= RECORDS FOR THIS EXERCISE =
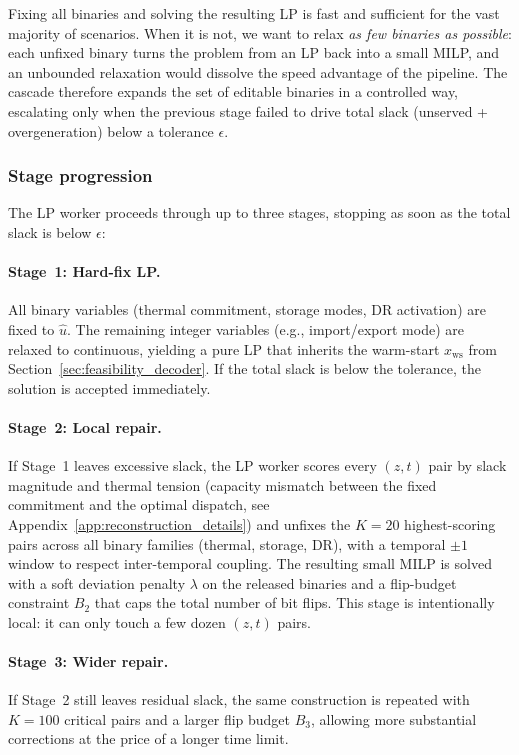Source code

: \documentclass{article}
\begin{document}
Fixing all binaries and solving the resulting LP is fast and sufficient for the vast majority of scenarios. When it is not, we want to relax \emph{as few binaries as possible}: each unfixed binary turns the problem from an LP back into a small MILP, and an unbounded relaxation would dissolve the speed advantage of the pipeline. The cascade therefore expands the set of editable binaries in a controlled way, escalating only when the previous stage failed to drive total slack (unserved + overgeneration) below a tolerance $\epsilon$.

\subsubsection{Stage progression}

The LP worker proceeds through up to three stages, stopping as soon as the total slack is below $\epsilon$:

\paragraph{Stage~1: Hard-fix LP.}
All binary variables (thermal commitment, storage modes, DR activation) are fixed to $\hat{u}$. The remaining integer variables (e.g., import/export mode) are relaxed to continuous, yielding a pure LP that inherits the warm-start $x_{\mathrm{ws}}$ from Section~\ref{sec:feasibility_decoder}. If the total slack is below the tolerance, the solution is accepted immediately.

\paragraph{Stage~2: Local repair.}
If Stage~1 leaves excessive slack, the LP worker scores every $(z, t)$ pair by slack magnitude and thermal tension (capacity mismatch between the fixed commitment and the optimal dispatch, see Appendix~\ref{app:reconstruction_details}) and unfixes the $K=20$ highest-scoring pairs across all binary families (thermal, storage, DR), with a temporal $\pm 1$ window to respect inter-temporal coupling. The resulting small MILP is solved with a soft deviation penalty $\lambda$ on the released binaries and a flip-budget constraint $B_2$ that caps the total number of bit flips. This stage is intentionally local: it can only touch a few dozen $(z, t)$ pairs.

\paragraph{Stage~3: Wider repair.}
If Stage~2 still leaves residual slack, the same construction is repeated with $K = 100$ critical pairs and a larger flip budget $B_3$, allowing more substantial corrections at the price of a longer time limit.
\end{document}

= TO DO =
All records above must be output exactly as they stand, excluding pictures.

= WRITTEN ANSWER =
Source code

: \documentclass{article}
\begin{document}
Fixing all binaries and solving the resulting LP is fast and sufficient for the vast majority of scenarios. When it is not, we want to relax \emph{as few binaries as possible}: each unfixed binary turns the problem from an LP back into a small MILP, and an unbounded relaxation would dissolve the speed advantage of the pipeline. The cascade therefore expands the set of editable binaries in a controlled way, escalating only when the previous stage failed to drive total slack (unserved + overgeneration) below a tolerance $\epsilon$.

\subsubsection{Stage progression}

The LP worker proceeds through up to three stages, stopping as soon as the total slack is below $\epsilon$:

\paragraph{Stage~1: Hard-fix LP.}
All binary variables (thermal commitment, storage modes, DR activation) are fixed to $\hat{u}$. The remaining integer variables (e.g., import/export mode) are relaxed to continuous, yielding a pure LP that inherits the warm-start $x_{\mathrm{ws}}$ from Section~\ref{sec:feasibility_decoder}. If the total slack is below the tolerance, the solution is accepted immediately.

\paragraph{Stage~2: Local repair.}
If Stage~1 leaves excessive slack, the LP worker scores every $(z, t)$ pair by slack magnitude and thermal tension (capacity mismatch between the fixed commitment and the optimal dispatch, see Appendix~\ref{app:reconstruction_details}) and unfixes the $K=20$ highest-scoring pairs across all binary families (thermal, storage, DR), with a temporal $\pm 1$ window to respect inter-temporal coupling. The resulting small MILP is solved with a soft deviation penalty $\lambda$ on the released binaries and a flip-budget constraint $B_2$ that caps the total number of bit flips. This stage is intentionally local: it can only touch a few dozen $(z, t)$ pairs.

\paragraph{Stage~3: Wider repair.}
If Stage~2 still leaves residual slack, the same construction is repeated with $K = 100$ critical pairs and a larger flip budget $B_3$, allowing more substantial corrections at the price of a longer time limit.
\end{document}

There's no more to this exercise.